MASCULINIDADES EN RESISTENCIA

We're here. We're queer. Get used to it.

martes, 16 de noviembre de 2010

JE SUIS

De muy chico entendí que más terrible que padecer odio era padecer desprecio"
Sylvia Molloy, El común olvido.


Yo no crucé por los años ochenta, los ochentas me pasaron por encima. Cuando el furor del rock en tu idioma galvanizaba las rebeldías de bastantes, era un niño; cuando tuve edad para vivir esas vidas contadas en las canciones (“viaje de amor, de música ligera”), el mundo ya había amanecido a los noventa. En respuesta a esa imposibilidad ahora no admito ni rabia ni nostalgia: no soporto un karaoke con ese tipo de música. Para paliar el déficit, me anclé en los setentas (prefiero la música disco).

Y mientras los ochentas daban cuenta de un sinfín de sucesos, yo me esforzaba por agarrarme al recuerdo de la tierra donde había nacido, para sobrevivir a la existencia en otra ciudad que me era ajena y que me llevó mucho tiempo (con su respectiva dosis de dolor) adoptar como mía. Y cuando finalmente me sentía a gusto en ese hábitat, regresé al origen. Conclusión: no es que yo estuviera fuera de lugar, es que yo no tenía lugar. O sí, pero uno que no me gustaba, matarile rile ró.
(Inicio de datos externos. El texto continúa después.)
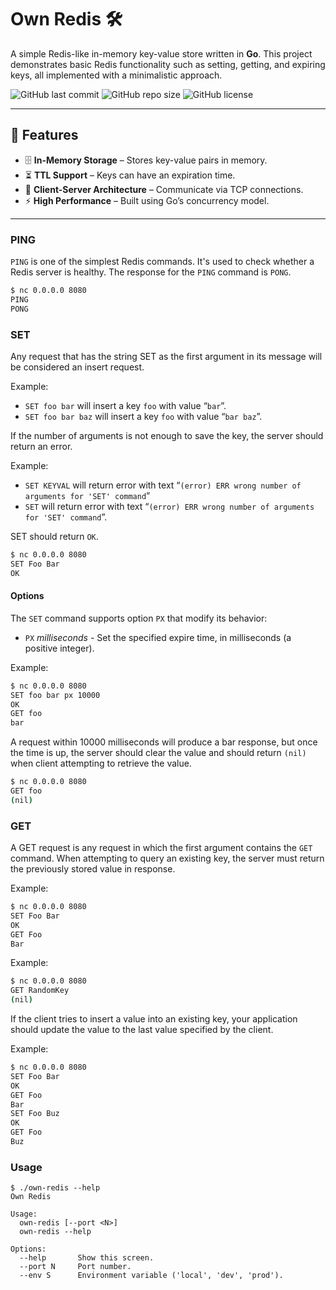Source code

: # Own Redis 🛠️

A simple Redis-like in-memory key-value store written in **Go**. This project demonstrates basic Redis functionality such as setting, getting, and expiring keys, all implemented with a minimalistic approach.

![GitHub last commit](https://img.shields.io/github/last-commit/rauan06/own-redis)
![GitHub repo size](https://img.shields.io/github/repo-size/rauan06/own-redis)
![GitHub license](https://img.shields.io/github/license/rauan06/own-redis)

---

## 🚀 Features

- 🗄️ **In-Memory Storage** – Stores key-value pairs in memory.  
- ⏳ **TTL Support** – Keys can have an expiration time.  
- 📡 **Client-Server Architecture** – Communicate via TCP connections.  
- ⚡ **High Performance** – Built using Go’s concurrency model.  

---
### PING

`PING` is one of the simplest Redis commands. It's used to check whether a Redis server is healthy. The response for the `PING` command is `PONG`.
```sh
$ nc 0.0.0.0 8080
PING
PONG
```

### SET

Any request that has the string SET as the first argument in its message will be considered an insert request.

Example:
- `SET foo bar` will insert a key `foo` with value “`bar`”.
- `SET foo bar baz` will insert a key `foo` with value “`bar baz`”.

If the number of arguments is not enough to save the key, the server should return an error.

Example:
- `SET KEYVAL` will return error with text “`(error) ERR wrong number of arguments for 'SET' command`”
- `SET` will return error with text “`(error) ERR wrong number of arguments for 'SET' command`”.

SET should return `OK`.

```sh
$ nc 0.0.0.0 8080
SET Foo Bar
OK
```
#### Options
The `SET` command supports option `PX` that modify its behavior:
- `PX` _milliseconds_ - Set the specified expire time, in milliseconds (a positive integer).

Example:
```sh
$ nc 0.0.0.0 8080
SET foo bar px 10000
OK
GET foo
bar
```
A request within 10000 milliseconds will produce a bar response, but once the time is up, the server should clear the value and should return `(nil)` when client attempting to retrieve the value.
```sh
$ nc 0.0.0.0 8080
GET foo
(nil)
```


### GET

A GET request is any request in which the first argument contains the `GET` command. When attempting to query an existing key, the server must return the previously stored value in response.

Example:
```sh
$ nc 0.0.0.0 8080
SET Foo Bar
OK
GET Foo
Bar
```


Example:
```sh
$ nc 0.0.0.0 8080
GET RandomKey
(nil)
```

If the client tries to insert a value into an existing key, your application should update the value to the last value specified by the client.

Example:
```sh
$ nc 0.0.0.0 8080
SET Foo Bar
OK
GET Foo
Bar
SET Foo Buz
OK
GET Foo
Buz
```

### Usage

```shell
$ ./own-redis --help
Own Redis

Usage:
  own-redis [--port <N>]
  own-redis --help

Options:
  --help       Show this screen.
  --port N     Port number.
  --env S      Environment variable ('local', 'dev', 'prod').
```
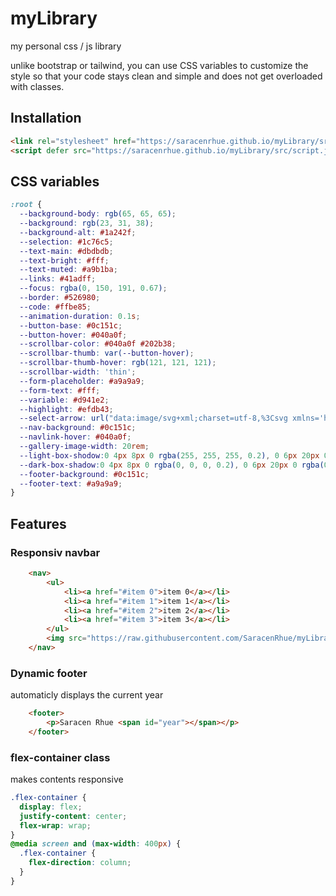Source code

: # myLibrary

my personal css / js library <br/>

unlike bootstrap or tailwind, you can use CSS variables to customize the style so that your code stays clean and simple and does not get overloaded with classes.

## Installation

```html
<link rel="stylesheet" href="https://saracenrhue.github.io/myLibrary/src/style.css"/>
<script defer src="https://saracenrhue.github.io/myLibrary/src/script.js"></script>
```

## CSS variables

```css
:root {
  --background-body: rgb(65, 65, 65);
  --background: rgb(23, 31, 38);
  --background-alt: #1a242f;
  --selection: #1c76c5;
  --text-main: #dbdbdb;
  --text-bright: #fff;
  --text-muted: #a9b1ba;
  --links: #41adff;
  --focus: rgba(0, 150, 191, 0.67);
  --border: #526980;
  --code: #ffbe85;
  --animation-duration: 0.1s;
  --button-base: #0c151c;
  --button-hover: #040a0f;
  --scrollbar-color: #040a0f #202b38;
  --scrollbar-thumb: var(--button-hover);
  --scrollbar-thumb-hover: rgb(121, 121, 121);
  --scrollbar-width: 'thin';
  --form-placeholder: #a9a9a9;
  --form-text: #fff;
  --variable: #d941e2;
  --highlight: #efdb43;
  --select-arrow: url("data:image/svg+xml;charset=utf-8,%3Csvg xmlns='http://www.w3.org/2000/svg' height='63' width='117' fill='%23efefef'%3E%3Cpath d='M115 2c-1-2-4-2-5 0L59 53 7 2a4 4 0 00-5 5l54 54 2 2 3-2 54-54c2-1 2-4 0-5z'/%3E%3C/svg%3E");
  --nav-background: #0c151c;
  --navlink-hover: #040a0f;
  --gallery-image-width: 20rem;
  --light-box-shodow:0 4px 8px 0 rgba(255, 255, 255, 0.2), 0 6px 20px 0 rgba(255, 255, 255, 0.19);
  --dark-box-shadow:0 4px 8px 0 rgba(0, 0, 0, 0.2), 0 6px 20px 0 rgba(0, 0, 0, 0.19);
  --footer-background: #0c151c;
  --footer-text: #a9a9a9;
}
```

## Features

### Responsiv navbar

```html
    <nav>
        <ul>
            <li><a href="#item 0">item 0</a></li>
            <li><a href="#item 1">item 1</a></li>
            <li><a href="#item 2">item 2</a></li>
            <li><a href="#item 3">item 3</a></li>
        </ul>
        <img src="https://raw.githubusercontent.com/SaracenRhue/myLibrary/main/src/icons/burger.svg" alt="#" />
    </nav>
```

### Dynamic footer

automaticly displays the current year

```html
    <footer>
        <p>Saracen Rhue <span id="year"></span></p>
    </footer>
```

### flex-container class

makes contents responsive

```css
.flex-container {
  display: flex;
  justify-content: center;
  flex-wrap: wrap;
}
@media screen and (max-width: 400px) {
  .flex-container {
    flex-direction: column;
  }
}
```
El lugar desde donde se enuncia el halago suele dilucidarse cuando termina lo enunciado. El insulto, en cambio, tiene denominación de origen: difícilmente se olvida a quien nos ha proferido un insulto, una humillación, una descortesía. A mí el insulto me llegó como nombre propio, no como adjetivo. Hay quienes reciben felicitaciones, también quienes adoptan apodos, yo cargué con insultos. Uno solo pero que pesaba como si fueran varios.

No es que antes de éste, El Gran Insulto no hubiera habido algunas palabras cercándome como para darle densidad a mi vida; sí las había: arrogante, presumido, orgulloso, piedritas que me permitían armar castillos sólidos o escalas para saltar al muro allende mis limitaciones. Con esos modos no llegarás a ningún lado, repetía con dolorosa convicción mi madre, como si deseara que sus palabras se tornaran actos –mira por dónde, la performatividad anunciada y no la vi- y sin renunciar a esos modos y sin alejarme de ese caminito torcido que por inercia e intuición, imaginación e inteligencia había seguido: pisé Madrid.

Y así, en un gesto sin precedentes, viví los ochentas que se me habían ido mientras yo dormía y alcanzaba la cúspide de mi torre elaborada con las piedritas que fui acumulando durante años. Y como soy memorioso y algo comprometido, en pleno centro de Madrid, en la Puerta del Sol, agradecí la maldición materna, la materia prima y el insulto que me fundó. O que me hizo cobrar conciencia de quien yo no era. Cuando lo Queer llegó a mi vida, llevaba mucho rato esperándolo.

Así desperté de los años ochenta, con 1989 sobre mis espaldas: el Muro demolido –que cayó sin mi aplauso, pero no podía hacerlo si yo estaba en ruinas-, y la teoría torcida forjándose en un lugar distante e ignoto de mis coordenadas cotidianas. Desperté súbitamente para descubrir que no había estado dormido, que había hecho mío el dolor del "cáncer rosa", que sin saber por qué, lloraba los cuerpos desechados y despojados de nombre –de dignidad- y convertidos, a veces, en cifra -estadística pura y dura-.

Pasarían algunos años más, antes de que rezara con asiduidad el “Hablo por mi diferencia” lemebeliano, y otros tantos para que descubriera que mi acta de nacimiento dice: niño mestizo. ¿Queda algo aún que pueda sorprenderme? Tal vez, pero vuelva mañana, porque hoy estoy cansado y no quiero salir de mi insoportabilidad que me da paz.